A social-democracia russa ainda está defrontada com um enorme, quase intocado campo de trabalho. O despertar da classe operária russa, seu despertar espontâneo para o conhecimento, a organização, o socialismo, para a luta contra seus exploradores e opressores se tornou mais disseminada, mais fortemente aparente a cada dia. O enorme progresso feito pelo capitalismo russo nos últimos tempos é uma garantia de que o movimento da classe operária vai crescer ininterruptamente em largura e profundidade. Aparentemente estamos passando pelo período do ciclo capitalista quando a indústria está “prosperando”, quando os negócios estão vivos, quando as fábricas estão trabalhando com capacidade total e quando inúmeras novas fábricas, novas empresas, companhias de capital social, empresas ferroviárias etc. etc. estão crescendo como cogumelos. Ninguém precisa ser profeta para prever a inevitável e bem aguda quebra que sucederá a esse período de “prosperidade” industrial. Essa quebra vai arruinar massas de pequenos proprietários, vai jogar massas de trabalhadores nas fileiras do desemprego e vai, portanto, confrontar todos os trabalhadores de forma aguda com os problemas do socialismo e da democracia com que já há tempos cada trabalhador pensante, com consciência de classe, se defronta. Os social-democratas russos precisam fazer com que, quando essa quebra vier, o proletariado russo esteja mais consciente, mais unido, capaz de entender as tarefas da classe operária russa, capaz de impor uma resistência à classe capitalista – que agora está conseguindo imensos lucros e sempre desperta para jogar aos trabalhadores as perdas – e capaz de liderar a democracia russa em uma luta decidida contra a autocracia policial, que prende e trancafia os operários russos e todo o povo russo.
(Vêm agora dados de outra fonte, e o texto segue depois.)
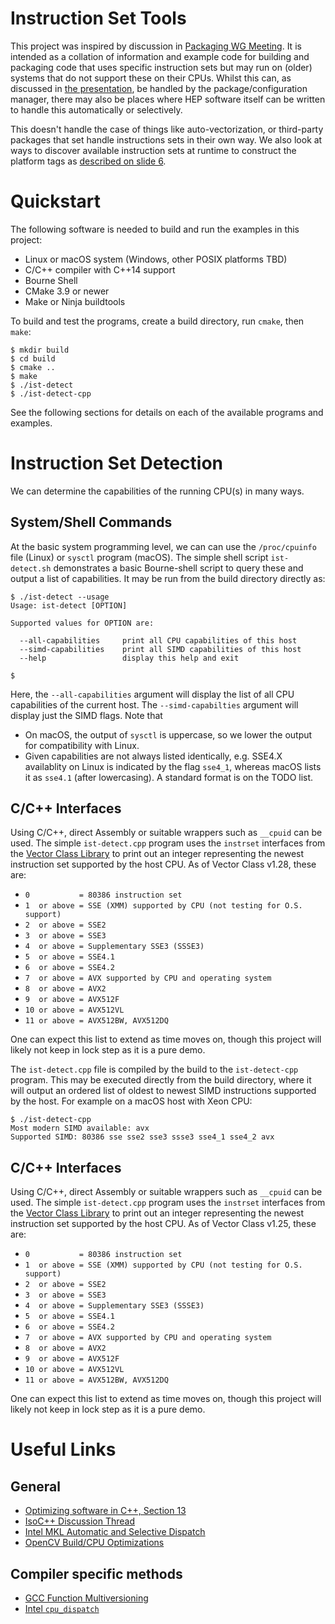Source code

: # Instruction Set Tools

This project was inspired by discussion in [Packaging WG Meeting](https://indico.cern.ch/event/719557/).
It is intended as a collation of information and example code for
building and packaging code that uses specific instruction sets but
may run on (older) systems that do not support these on their CPUs.
Whilst this can, as discussed in [the presentation](https://indico.cern.ch/event/719557/contributions/2965980/attachments/1642767/2624258/HSF-Packaging-20180502.pdf), be handled by the package/configuration manager,
there may also be places where HEP software itself can be written
to handle this automatically or selectively.

This doesn't handle the case of things like auto-vectorization, or
third-party packages that set handle instructions sets in their
own way. We also look at ways to discover available instruction sets
at runtime to construct the platform tags as [described on slide 6](https://indico.cern.ch/event/719557/contributions/2965980/attachments/1642767/2624258/HSF-Packaging-20180502.pdf).

# Quickstart
The following software is needed to build and run the examples
in this project:

- Linux or macOS system (Windows, other POSIX platforms TBD)
- C/C++ compiler with C++14 support
- Bourne Shell
- CMake 3.9 or newer
- Make or Ninja buildtools

To build and test the programs, create a build directory,
run `cmake`, then `make`:

```
$ mkdir build
$ cd build
$ cmake ..
$ make
$ ./ist-detect
$ ./ist-detect-cpp
```

See the following sections for details on each of the available
programs and examples.

# Instruction Set Detection
We can determine the capabilities of the running CPU(s) in many ways.

## System/Shell Commands
At the basic system programming level, we can can use the `/proc/cpuinfo`
file (Linux) or `sysctl` program (macOS). The simple shell script
`ist-detect.sh` demonstrates a basic Bourne-shell script to query these and
output a list of capabilities. It may be run from the build directory directly as:

```console
$ ./ist-detect --usage
Usage: ist-detect [OPTION]

Supported values for OPTION are:

  --all-capabilities     print all CPU capabilities of this host
  --simd-capabilities    print all SIMD capabilities of this host
  --help                 display this help and exit

$
```

Here, the `--all-capabilities` argument will display the list of all CPU
capabilities of the current host. The `--simd-capabilties` argument will display
just the SIMD flags. Note that

- On macOS, the output of `sysctl` is uppercase, so we lower the output for
  compatibility with Linux.
- Given capabilities are not always listed identically, e.g. SSE4.X availablity
  on Linux is indicated by the flag `sse4_1`, whereas macOS lists it as `sse4.1`
  (after lowercasing). A standard format is on the TODO list.


## C/C++ Interfaces
Using C/C++, direct Assembly or suitable wrappers such as `__cpuid` can
be used. The simple `ist-detect.cpp` program uses the `instrset` interfaces
from the [Vector Class Library](http://www.agner.org/optimize/vectorclass.pdf)
to print out an integer representing the newest instruction set supported by
the host CPU. As of Vector Class v1.28, these are:

- `0           = 80386 instruction set`
- `1  or above = SSE (XMM) supported by CPU (not testing for O.S. support)`
- `2  or above = SSE2`
- `3  or above = SSE3`
- `4  or above = Supplementary SSE3 (SSSE3)`
- `5  or above = SSE4.1`
- `6  or above = SSE4.2`
- `7  or above = AVX supported by CPU and operating system`
- `8  or above = AVX2`
- `9  or above = AVX512F`
- `10 or above = AVX512VL`
- `11 or above = AVX512BW, AVX512DQ`

One can expect this list to extend as time moves on, though this project will
likely not keep in lock step as it is a pure demo.

The `ist-detect.cpp` file is compiled by the build to the `ist-detect-cpp` program.
This may be executed directly from the build directory, where it will
output an ordered list of oldest to newest SIMD instructions supported by the
host. For example on a macOS host with Xeon CPU:

```
$ ./ist-detect-cpp
Most modern SIMD available: avx
Supported SIMD: 80386 sse sse2 sse3 ssse3 sse4_1 sse4_2 avx
```

## C/C++ Interfaces
Using C/C++, direct Assembly or suitable wrappers such as `__cpuid` can
be used. The simple `ist-detect.cpp` program uses the `instrset` interfaces
from the [Vector Class Library](http://www.agner.org/optimize/vectorclass.pdf)
to print out an integer representing the newest instruction set supported by
the host CPU. As of Vector Class v1.25, these are:

- `0           = 80386 instruction set`
- `1  or above = SSE (XMM) supported by CPU (not testing for O.S. support)`
- `2  or above = SSE2`
- `3  or above = SSE3`
- `4  or above = Supplementary SSE3 (SSSE3)`
- `5  or above = SSE4.1`
- `6  or above = SSE4.2`
- `7  or above = AVX supported by CPU and operating system`
- `8  or above = AVX2`
- `9  or above = AVX512F`
- `10 or above = AVX512VL`
- `11 or above = AVX512BW, AVX512DQ`

One can expect this list to extend as time moves on, though this project will
likely not keep in lock step as it is a pure demo.

# Useful Links
## General
- [Optimizing software in C++, Section 13](http://www.agner.org/optimize/optimizing_cpp.pdf)
- [IsoC++ Discussion Thread](https://groups.google.com/a/isocpp.org/forum/#!msg/std-proposals/SwDyE6KH87Y/jmj8bbKucIwJ)
- [Intel MKL Automatic and Selective Dispatch](https://software.intel.com/en-us/mkl-linux-developer-guide-instruction-set-specific-dispatching-on-intel-architectures)
- [OpenCV Build/CPU Optimizations](https://github.com/opencv/opencv/wiki/CPU-optimizations-build-options)


## Compiler specific methods

- [GCC Function Multiversioning](https://gcc.gnu.org/onlinedocs/gcc/Function-Multiversioning.html)
- [Intel `cpu_dispatch`](https://software.intel.com/en-us/articles/how-to-manually-target-2nd-generation-intel-core-processors-with-support-for-intel-avx)

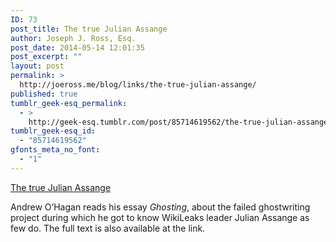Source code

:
```yaml
---
ID: 73
post_title: The true Julian Assange
author: Joseph J. Ross, Esq.
post_date: 2014-05-14 12:01:35
post_excerpt: ""
layout: post
permalink: >
  http://joeross.me/blog/links/the-true-julian-assange/
published: true
tumblr_geek-esq_permalink:
  - >
    http://geek-esq.tumblr.com/post/85714619562/the-true-julian-assange
tumblr_geek-esq_id:
  - "85714619562"
gfonts_meta_no_font:
  - "1"
---
```

<a href='http://www.lrb.co.uk/v36/n05/andrew-ohagan/ghosting'>The true Julian Assange</a><div class="link_description"><p>Andrew O’Hagan reads his essay <em>Ghosting</em>, about the failed ghostwriting project during which he got to know WikiLeaks leader Julian Assange as few do. The full text is also available at the link.</p></div>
Então, ao trabalho, camaradas! Não percamos nosso precioso tempo! Os social-democratas russos têm muito a fazer para atingir os requisitos do proletariado que desperta, para organizar o movimento da classe operária, para fortalecer os grupos revolucionários e seus laços mútuos, para suprir os operários com literatura de agitação e propaganda e para unir os círculos de operários e os grupos social-democratas por toda a Rússia em um único Partido Operário Social-Democrata!
Aos Operários e Socialistas de São Petersburgo da União de Luta
Os revolucionários de São Petersburgo estão vivendo tempos difíceis. Parece que o governo concentrou todas as suas forças para esmagar o recém-nascido movimento da classe operária, que já deu uma grande demonstração de força. Detenções são feitas em uma escala sem precedentes e as prisões estão superlotadas. Intelectuais, homens e mulheres, e as massas de trabalhadores estão sendo arrastados e exilados. Quase todo dia vemos notícias de novas vítimas do governo policial, que se jogou em fúria sobre seus inimigos. O governo deu a si mesmo o objetivo de prevenir a nova tendência no movimento revolucionário russo de ganhar força e levantar-se sobre seus pés. Os promotores públicos e os gendarmes já estão ostentando que esmagaram a União de Luta.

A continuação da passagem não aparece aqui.